Migranti: le colpe degli affamatori

C’è una questione relativa al fenomeno del flusso dei migranti verso l’Europa di cui nessuno parla. Eppure, più che una questione è la questione.

Parlo dei migranti di oggi, della gran massa degli africani, perché pare che quelli di altri Paesi, ad esempio del Medio Oriente, che ve ne sono e ve ne saranno, pare siano diminuiti, quanto meno in proporzione a quelli provenienti dai Paesi dell’Africa, dai Paesi della grande fame.

E la questione dei motivi, delle ragioni, di questa fuga verso il Nord di gente che rischia di morire non solo in mare, rispetto alla quale la sensibilità umana di noi dei Paesi che costituiscono il miraggio nella loro disperazione, pare sia messa da parte.

Ne parlò giorni fa Luigi Di Maio, ma per insultare la Francia, più che per indicare il vero problema da affrontare per risolvere o, almeno, per rendere controllabile il fenomeno.
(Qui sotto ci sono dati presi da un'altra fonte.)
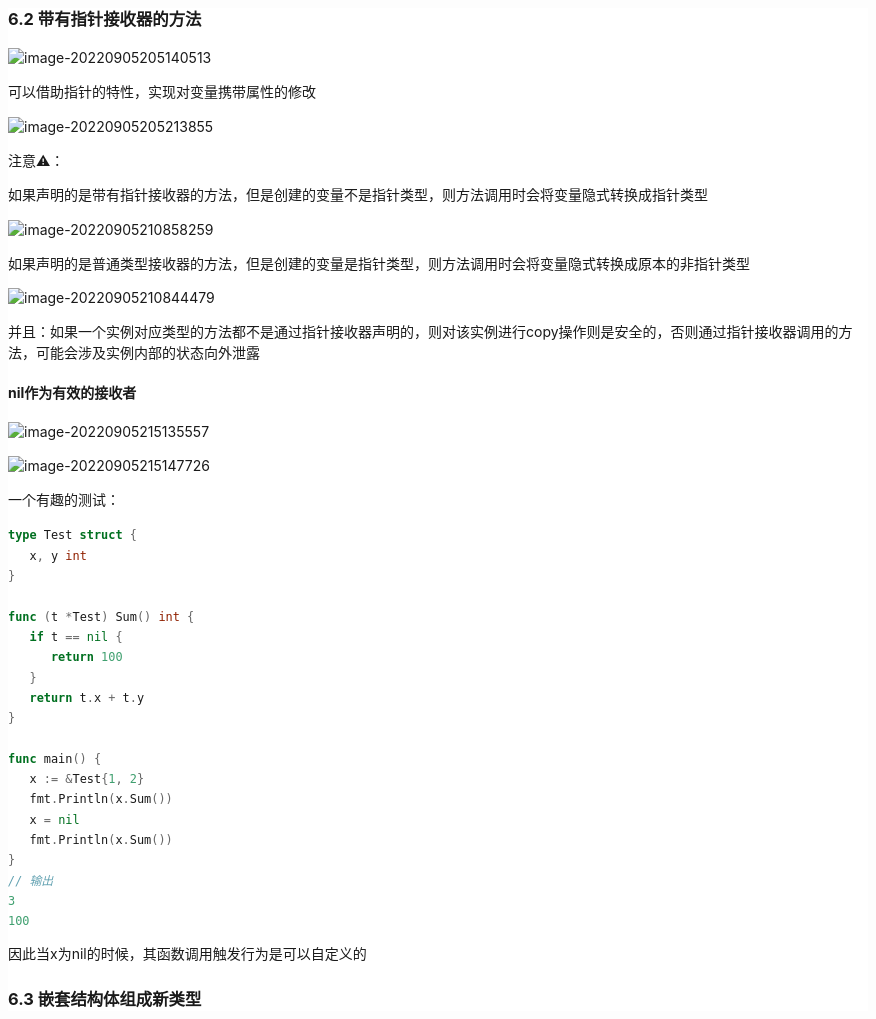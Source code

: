 ### 6.2 带有指针接收器的方法

![image-20220905205140513](https://baize-blog-images.oss-cn-shanghai.aliyuncs.com/img/image-20220905205140513.png)

可以借助指针的特性，实现对变量携带属性的修改

![image-20220905205213855](https://baize-blog-images.oss-cn-shanghai.aliyuncs.com/img/image-20220905205213855.png)

注意⚠️：

如果声明的是带有指针接收器的方法，但是创建的变量不是指针类型，则方法调用时会将变量隐式转换成指针类型

![image-20220905210858259](https://baize-blog-images.oss-cn-shanghai.aliyuncs.com/img/image-20220905210858259.png)

如果声明的是普通类型接收器的方法，但是创建的变量是指针类型，则方法调用时会将变量隐式转换成原本的非指针类型

![image-20220905210844479](https://baize-blog-images.oss-cn-shanghai.aliyuncs.com/img/image-20220905210844479.png)

并且：如果一个实例对应类型的方法都不是通过指针接收器声明的，则对该实例进行copy操作则是安全的，否则通过指针接收器调用的方法，可能会涉及实例内部的状态向外泄露

#### nil作为有效的接收者

![image-20220905215135557](https://baize-blog-images.oss-cn-shanghai.aliyuncs.com/img/image-20220905215135557.png)

![image-20220905215147726](https://baize-blog-images.oss-cn-shanghai.aliyuncs.com/img/image-20220905215147726.png)

一个有趣的测试：

```go
type Test struct {
   x, y int
}

func (t *Test) Sum() int {
   if t == nil {
      return 100
   }
   return t.x + t.y
}

func main() {
   x := &Test{1, 2}
   fmt.Println(x.Sum())
   x = nil
   fmt.Println(x.Sum())
}
// 输出
3
100
```

因此当x为nil的时候，其函数调用触发行为是可以自定义的

### 6.3 嵌套结构体组成新类型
I Paesi dai quali oggi si muove verso l’Europa l’esercito degli affamati sono tutti Paesi ex coloniali (in particolare io, benché assai poco e male informato ritengo), Paesi dell’Africa centrale ex colonia francese (la cosiddetta Africa francofona).

Si tratta di Paesi in cui manca il pane e mancano altri beni necessari, essenziali per la vita della gente. Non mancano, però, ricchezze naturali: petrolio e minerali costosi. Che non si possono mangiare e che non valgono un centesimo, un tozzo di pane per popolazioni che non hanno mezzi, strumenti e capacità di sfruttarli. Sfruttamento che è monopolio di grandi e potenti società straniere, che ne fanno oggetto di un monopolio di rapina che non giova alle popolazioni locali e, anzi, diventa motivo per ulteriormente opprimerle e che attiva meccanismi economici che aggravano localmente miseria e fame.

C’è tutto un sistema francese di controllo di situazioni monopolistiche dello sfruttamento delle ricchezze dei “Paesi della fame”, di cui poco assai si sa e si parla. E c’è stato, evento per noi assai importante, il colpo di mano contro il Governo di Gheddafi, operato dai Francesi ed Inglesi, con una complicità, tutta da rivelare e approfondire del ministro degli Esteri Italiano, tutto proteso alla conquista della carica, non ottenuta, di Segretario della Nato, che ha avuto per oggetto la riduzione delle ricchezze petrolifere della Libia nell’ambito del grande ciclo di sfruttamento di quello Centro-Africano.

Non abbiamo mai inteso il Papa, sostenitore delle “porte aperte” all’immigrazione, e che, oltretutto, a lungo ha evitato di parlare di solidarietà tra i popoli d’Europa nel sostenere l’accoglienza, facendone così cosa esclusiva o quasi all’Italia, parlare di necessità di non costringere le popolazioni ad emigrare in cerca del pane e del loro diritto ad avere, almeno, parte consistente delle ricchezze naturali dei loro Paesi. Né abbiamo inteso parlarne altri sostenitori dell’“accoglienza” senza limiti e misure.

Anche di queste, anzi, soprattutto di queste, s’ha da far carico alla grande ipocrisia che si manifesta in questa contingenza epocale. Un’ipocrisia che rischia di trascinare anche noi in un vortice di povertà e di anarchia.